## Task brief
In the records below, the lines between the one holding "- Witold Kwaśnicki" and the one holding "PR analysis allows", inclusive, are to be transcribed exactly; no pictures are to be included.

• • • • •

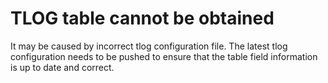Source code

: # TLOG table cannot be obtained

It may be caused by incorrect tlog configuration file. The latest tlog configuration needs to be pushed to ensure that the table field information is up to date and correct.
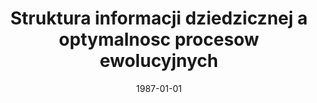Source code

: ---
# Documentation: https://wowchemy.com/docs/managing-content/

title: Struktura informacji dziedzicznej a optymalnosc procesow ewolucyjnych
subtitle: ''
summary: ''
authors:
- kwasnicka
- Witold Kwaśnicki
tags: []
categories: []
date: '1987-01-01'
lastmod: 2022-10-07T04:58:54Z
featured: false
draft: false

# Featured image
# To use, add an image named `featured.jpg/png` to your page's folder.
# Focal points: Smart, Center, TopLeft, Top, TopRight, Left, Right, BottomLeft, Bottom, BottomRight.
image:
  caption: ''
  focal_point: ''
  preview_only: false

# Projects (optional).
#   Associate this post with one or more of your projects.
#   Simply enter your project's folder or file name without extension.
#   E.g. `projects = ["internal-project"]` references `content/project/deep-learning/index.md`.
#   Otherwise, set `projects = []`.
projects: []
publishDate: '2022-10-07T04:58:53.711537Z'
publication_types:
- '2'
abstract: ''
publication: '*Kosmos*'
---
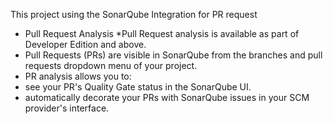 This project using the SonarQube Integration for PR request

* Pull Request Analysis
*Pull Request analysis is available as part of Developer Edition and above.
* Pull Requests (PRs) are visible in SonarQube from the branches and pull requests dropdown menu of your project.
* PR analysis allows you to:
* see your PR's Quality Gate status in the SonarQube UI.
* automatically decorate your PRs with SonarQube issues in your SCM provider's interface.
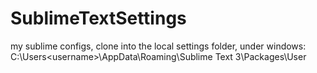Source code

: SublimeTextSettings
===================

my sublime configs, clone into the local settings folder, under windows:
C:\Users\<username>\AppData\Roaming\Sublime Text 3\Packages\User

• • • • •

## Task output
- Witold Kwaśnicki
tags: []
categories: []
date: '1987-01-01'
lastmod: 2022-10-07T04:58:54Z
featured: false
draft: false

# Featured image
# To use, add an image named `featured.jpg/png` to your page's folder.
# Focal points: Smart, Center, TopLeft, Top, TopRight, Left, Right, BottomLeft, Bottom, BottomRight.
image:
  caption: ''
  focal_point: ''
  preview_only: false

# Projects (optional).
#   Associate this post with one or more of your projects.
#   Simply enter your project's folder or file name without extension.
#   E.g. `projects = ["internal-project"]` references `content/project/deep-learning/index.md`.
#   Otherwise, set `projects = []`.
projects: []
publishDate: '2022-10-07T04:58:53.711537Z'
publication_types:
- '2'
abstract: ''
publication: '*Kosmos*'
---
 This project using the SonarQube Integration for PR request

* Pull Request Analysis
*Pull Request analysis is available as part of Developer Edition and above.
* Pull Requests (PRs) are visible in SonarQube from the branches and pull requests dropdown menu of your project.
* PR analysis allows you to:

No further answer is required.